"One moment and I will get a light."

The dim light from the lantern revealed a small chamber, square and built of stone, the work of a past age. A barred grating high up in the wall let in air, and possibly light in the daytime. A common chair and table standing in the center, a bowl with a water can beside it in one corner, and a heap of straw in another comprised the furniture. These things Barrington noticed at once, and then recognized that the man who set the lantern on the table was Jacques Sabatier.

"A prison," said Barrington.

"A place of refuge, citizen," was the answer. "Were you not here, you would be decorating a lantern by this time."

"We meet in Paris under strange circumstances," said Barrington.

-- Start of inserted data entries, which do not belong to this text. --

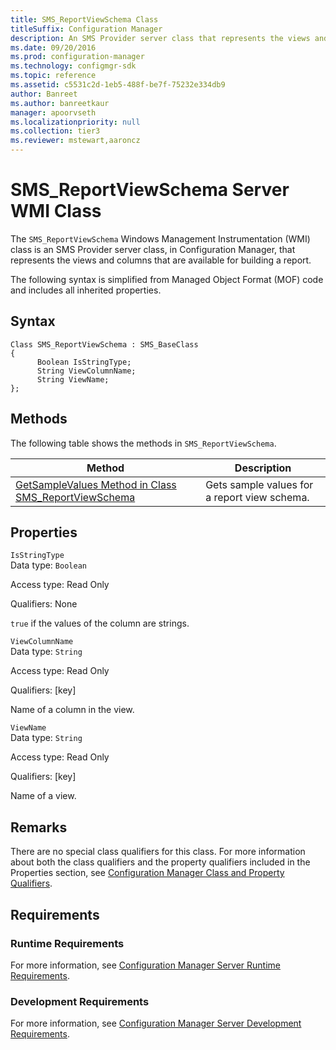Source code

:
 ```yaml
---
title: SMS_ReportViewSchema Class
titleSuffix: Configuration Manager
description: An SMS Provider server class that represents the views and columns available for building a report.
ms.date: 09/20/2016
ms.prod: configuration-manager
ms.technology: configmgr-sdk
ms.topic: reference
ms.assetid: c5531c2d-1eb5-488f-be7f-75232e334db9
author: Banreet
ms.author: banreetkaur
manager: apoorvseth
ms.localizationpriority: null
ms.collection: tier3
ms.reviewer: mstewart,aaroncz 
---
```

# SMS_ReportViewSchema Server WMI Class
The `SMS_ReportViewSchema` Windows Management Instrumentation (WMI) class is an SMS Provider server class, in Configuration Manager, that represents the views and columns that are available for building a report.  

 The following syntax is simplified from Managed Object Format (MOF) code and includes all inherited properties.  

## Syntax  

```  
Class SMS_ReportViewSchema : SMS_BaseClass  
{  
      Boolean IsStringType;  
      String ViewColumnName;  
      String ViewName;  
};  
```  

## Methods  
 The following table shows the methods in `SMS_ReportViewSchema`.  

|Method|Description|  
|------------|-----------------|  
|[GetSampleValues Method in Class SMS_ReportViewSchema](../../../../../develop/reference/core/servers/reporting/getsamplevalues-method-in-class-sms_reportviewschema.md)|Gets sample values for a report view schema.|  

## Properties  
 `IsStringType`  
 Data type: `Boolean`  

 Access type: Read Only  

 Qualifiers: None  

 `true` if the values of the column are strings.  

 `ViewColumnName`  
 Data type: `String`  

 Access type: Read Only  

 Qualifiers: [key]  

 Name of a column in the view.  

 `ViewName`  
 Data type: `String`  

 Access type: Read Only  

 Qualifiers: [key]  

 Name of a view.  

## Remarks  
 There are no special class qualifiers for this class. For more information about both the class qualifiers and the property qualifiers included in the Properties section, see [Configuration Manager Class and Property Qualifiers](../../../../../develop/reference/misc/class-and-property-qualifiers.md).  

## Requirements  

### Runtime Requirements  
 For more information, see [Configuration Manager Server Runtime Requirements](../../../../../develop/core/reqs/server-runtime-requirements.md).  

### Development Requirements  
 For more information, see [Configuration Manager Server Development Requirements](../../../../../develop/core/reqs/server-development-requirements.md).  
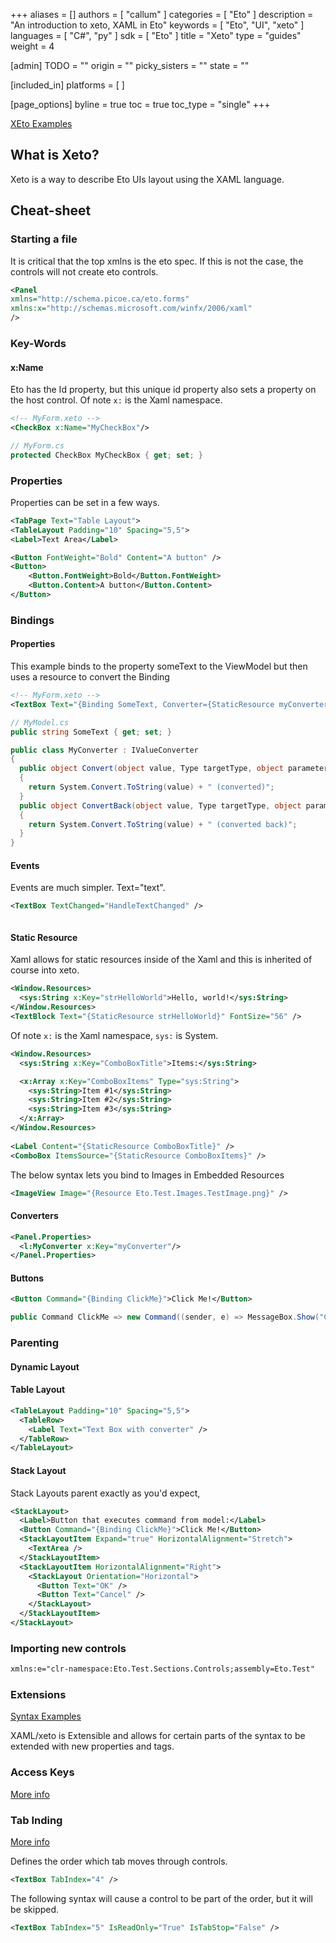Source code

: +++
aliases = []
authors = [ "callum" ]
categories = [ "Eto" ]
description = "An introduction to xeto, XAML in Eto"
keywords = [ "Eto", "UI", "xeto" ]
languages = [ "C#", "py" ]
sdk = [ "Eto" ]
title = "Xeto"
type = "guides"
weight = 4

[admin]
TODO = ""
origin = ""
picky_sisters = ""
state = ""

[included_in]
platforms = [ ]

[page_options]
byline = true
toc = true
toc_type = "single"
+++

[XEto Examples](https://github.com/search?q=repo%3Apicoe%2FEto%20path%3A*.xeto&type=code)

## What is Xeto?

Xeto is a way to describe Eto UIs layout using the XAML language.

## Cheat-sheet

### Starting a file

It is critical that the top xmlns is the eto spec. If this is not the case, the controls will not create eto controls.
``` xml
<Panel
xmlns="http://schema.picoe.ca/eto.forms" 
xmlns:x="http://schemas.microsoft.com/winfx/2006/xaml" 
/>
```

### Key-Words

#### x:Name
Eto has the Id property, but this unique id property also sets a property on the host control.
Of note `x:` is the Xaml namespace.

``` xml
<!-- MyForm.xeto -->
<CheckBox x:Name="MyCheckBox"/>
```

``` cs
// MyForm.cs
protected CheckBox MyCheckBox { get; set; }
```

### Properties

Properties can be set in a few ways.

``` xml
<TabPage Text="Table Layout">
<TableLayout Padding="10" Spacing="5,5">
<Label>Text Area</Label>

<Button FontWeight="Bold" Content="A button" />
<Button>
    <Button.FontWeight>Bold</Button.FontWeight>
    <Button.Content>A button</Button.Content>
</Button>
```

### Bindings

#### Properties

This example binds to the property someText to the ViewModel but then uses a resource to convert the Binding
``` xml
<!-- MyForm.xeto -->
<TextBox Text="{Binding SomeText, Converter={StaticResource myConverter}}" />
```

``` cs
// MyModel.cs
public string SomeText { get; set; }
```

``` cs
public class MyConverter : IValueConverter
{
  public object Convert(object value, Type targetType, object parameter, CultureInfo culture)
  {
    return System.Convert.ToString(value) + " (converted)";
  }
  public object ConvertBack(object value, Type targetType, object parameter, CultureInfo culture)
  {
    return System.Convert.ToString(value) + " (converted back)";
  }
}
```

#### Events

Events are much simpler. Text="text".
``` xml
<TextBox TextChanged="HandleTextChanged" />
```
``` cs

```

#### Static Resource

Xaml allows for static resources inside of the Xaml and this is inherited of course into xeto.
``` xml
<Window.Resources>
  <sys:String x:Key="strHelloWorld">Hello, world!</sys:String>
</Window.Resources>
<TextBlock Text="{StaticResource strHelloWorld}" FontSize="56" />
```

Of note `x:` is the Xaml namespace, `sys:` is System.
``` xml
<Window.Resources>
  <sys:String x:Key="ComboBoxTitle">Items:</sys:String>

  <x:Array x:Key="ComboBoxItems" Type="sys:String">
    <sys:String>Item #1</sys:String>
    <sys:String>Item #2</sys:String>
    <sys:String>Item #3</sys:String>
  </x:Array>
</Window.Resources>
    
<Label Content="{StaticResource ComboBoxTitle}" />
<ComboBox ItemsSource="{StaticResource ComboBoxItems}" />
```

The below syntax lets you bind to Images in Embedded Resources
``` xml
<ImageView Image="{Resource Eto.Test.Images.TestImage.png}" />
```

#### Converters

``` xml
<Panel.Properties>
  <l:MyConverter x:Key="myConverter"/>
</Panel.Properties>
```

#### Buttons

``` xml
<Button Command="{Binding ClickMe}">Click Me!</Button>
```

``` cs
public Command ClickMe => new Command((sender, e) => MessageBox.Show("Clicked!"));
```


### Parenting

#### Dynamic Layout


#### Table Layout

``` xml
<TableLayout Padding="10" Spacing="5,5">
  <TableRow>
    <Label Text="Text Box with converter" />
  </TableRow>
</TableLayout>
```

#### Stack Layout

Stack Layouts parent exactly as you'd expect, 
``` xml
<StackLayout>
  <Label>Button that executes command from model:</Label>
  <Button Command="{Binding ClickMe}">Click Me!</Button>
  <StackLayoutItem Expand="true" HorizontalAlignment="Stretch">
    <TextArea />
  </StackLayoutItem>
  <StackLayoutItem HorizontalAlignment="Right">
    <StackLayout Orientation="Horizontal">
      <Button Text="OK" />
      <Button Text="Cancel" />
    </StackLayout>
  </StackLayoutItem>
</StackLayout>
```

### Importing new controls

``` xml
xmlns:e="clr-namespace:Eto.Test.Sections.Controls;assembly=Eto.Test" 
```

### Extensions
[Syntax Examples](https://github.com/picoe/Eto/tree/3a4eba9cee170ed5ecafb421ece07314e5fb7460/src/Eto.Serialization.Xaml/Extensions)

XAML/xeto is Extensible and allows for certain parts of the syntax to be extended with new properties and tags.

### Access Keys
[More info](https://wpf-tutorial.com/control-concepts/access-keys/)

### Tab Inding
[More info](https://wpf-tutorial.com/control-concepts/tab-order/)

Defines the order which tab moves through controls.

``` xml
<TextBox TabIndex="4" />
```

The following syntax will cause a control to be part of the order, but it will be skipped.
``` xml
<TextBox TabIndex="5" IsReadOnly="True" IsTabStop="False" />
```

"Still we do meet. Did I not say at Trémont that every true patriot must sooner or later meet Jacques Sabatier in Paris, though for that matter I expected it to be in a wine shop and not here, underground."

"Where are we?"

"In a cell of the old monastery which once stood hard by the Rue Charonne, which has served as a cellar at some time, but now for a long while has been forgotten. Citizen Latour would have been here with mademoiselle to meet you, but the mob in the neighborhood will keep them away to-night. You must wait here, monsieur, it may be for some days."

"Mademoiselle is safe?"

"Quite safe in the care of Deputy Latour. I had the honor of helping him to bring her out of the Abbaye prison."